De hele familie was […] van de ene dag op de andere in ongenade gevallen en vervolgd. De overlevering vermeldt geen andere aanleiding dan dat de familienaam, Asjkenazi, de tsarina plotseling als onbegrijpelijk en daardoor hinderlijk was voorgekomen.

Boven de poort van Asjkenazi’s heropvoedingskamp staat bovendien in grote, gietijzeren letters: RECHTOP ZEGEVIERT. Duidelijker kan een verwijzing naar concentratiekampen van Nazi-Duitsland amper zijn.

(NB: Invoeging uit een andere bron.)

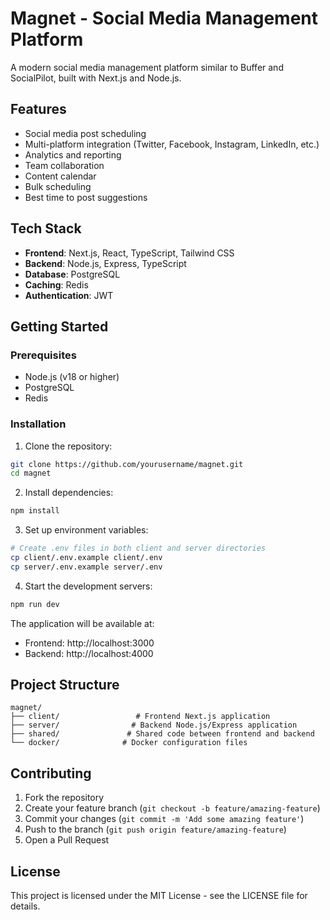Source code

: # Magnet - Social Media Management Platform

A modern social media management platform similar to Buffer and SocialPilot, built with Next.js and Node.js.

## Features

- Social media post scheduling
- Multi-platform integration (Twitter, Facebook, Instagram, LinkedIn, etc.)
- Analytics and reporting
- Team collaboration
- Content calendar
- Bulk scheduling
- Best time to post suggestions

## Tech Stack

- **Frontend**: Next.js, React, TypeScript, Tailwind CSS
- **Backend**: Node.js, Express, TypeScript
- **Database**: PostgreSQL
- **Caching**: Redis
- **Authentication**: JWT

## Getting Started

### Prerequisites

- Node.js (v18 or higher)
- PostgreSQL
- Redis

### Installation

1. Clone the repository:
```bash
git clone https://github.com/yourusername/magnet.git
cd magnet
```

2. Install dependencies:
```bash
npm install
```

3. Set up environment variables:
```bash
# Create .env files in both client and server directories
cp client/.env.example client/.env
cp server/.env.example server/.env
```

4. Start the development servers:
```bash
npm run dev
```

The application will be available at:
- Frontend: http://localhost:3000
- Backend: http://localhost:4000

## Project Structure

```
magnet/
├── client/                 # Frontend Next.js application
├── server/                # Backend Node.js/Express application
├── shared/               # Shared code between frontend and backend
└── docker/              # Docker configuration files
```

## Contributing

1. Fork the repository
2. Create your feature branch (`git checkout -b feature/amazing-feature`)
3. Commit your changes (`git commit -m 'Add some amazing feature'`)
4. Push to the branch (`git push origin feature/amazing-feature`)
5. Open a Pull Request

## License

This project is licensed under the MIT License - see the LICENSE file for details. 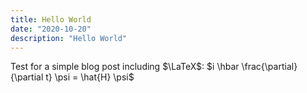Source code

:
 ```yaml
---
title: Hello World
date: "2020-10-20"
description: "Hello World"
---
```


Test for a simple blog post including $\LaTeX$: $i \hbar \frac{\partial}{\partial t} \psi = \hat{H} \psi$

Onduidelijk blijft echter – in ieder geval voor de niet-Joodse lezer – wat de bedoeling van al die verwijzingen is. De verwijzingen worden nergens samengevoegd tot een groter idee en blijven losjes in de lucht hangen. Dit hindert de roman om boven het niveau van ‘vermakelijk verhaaltje’ uit te stijgen. De plotse wandel van een verlegen zonderling en de parallellen tussen de Joodse geschiedenis en die van de familie Asjkenazi zijn interessante uitgangspunten, maar het feit dat deze niet overtuigend worden uitgewerkt maakt deze roman tot een gemiste kans.